Injuries at Johannesburg high school rugby festivals
Aim. The aim of the study was to analyse the prevalence and type of injuries over two years of a Johannesburg High School rugby festival by assessing the injuries (number, anatomical sites, types and severity), to compare the injuries between the two years and to compare the injuries between the three days of the festival. Methods. The study design was a retrospective, descriptive and observational study. The study population was the participating rugby players at the two rugby festivals in 2010 and 2011. Medical records of rugby related injuries in schoolboy participants were used for capturing injury data. Results. A total of 626 players participated (322 and 304 in 2010 and 2011 respectively) of which there were a total of 100 injury data sets analysed.
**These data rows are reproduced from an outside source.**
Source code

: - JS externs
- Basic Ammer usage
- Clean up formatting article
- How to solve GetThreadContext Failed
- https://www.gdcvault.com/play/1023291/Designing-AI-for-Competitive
The injury rate per player in year one was 16.8%, and 15.2% in year two. There was no statistical difference (P = 0.6526) in the injury numbers between the two years. The injury profiles between the respective days between the two years were not statistically different. Most injuries were to the head/face, with the majority being concussion related. The next commonest injuries were to the neck area. Most injured players had not had previous similar injuries. Tackles were the commonest mechanism of injuries. Twenty four percent of injuries were deemed severe enough to stop the players from continuing play. Few required referral for investigations or specialist physician care and most were managed with simple first aid at the primary care level. Conclusion. The nature and mechanisms were in keeping with numerous local and international studies of schoolboy rugby players, but with a lower injury frequency. Providing medical services at rugby events such as these festivals is a requirement and adequate standardised record keeping is recommended to increase knowledge and monitor trends as the dynamic nature of the game of schoolboy rugby continues to develop and change.
Thesis (M.Sc.(Emergency Medicine))--University of the Witwatersrand, Faculty of Health Sciences, 2014.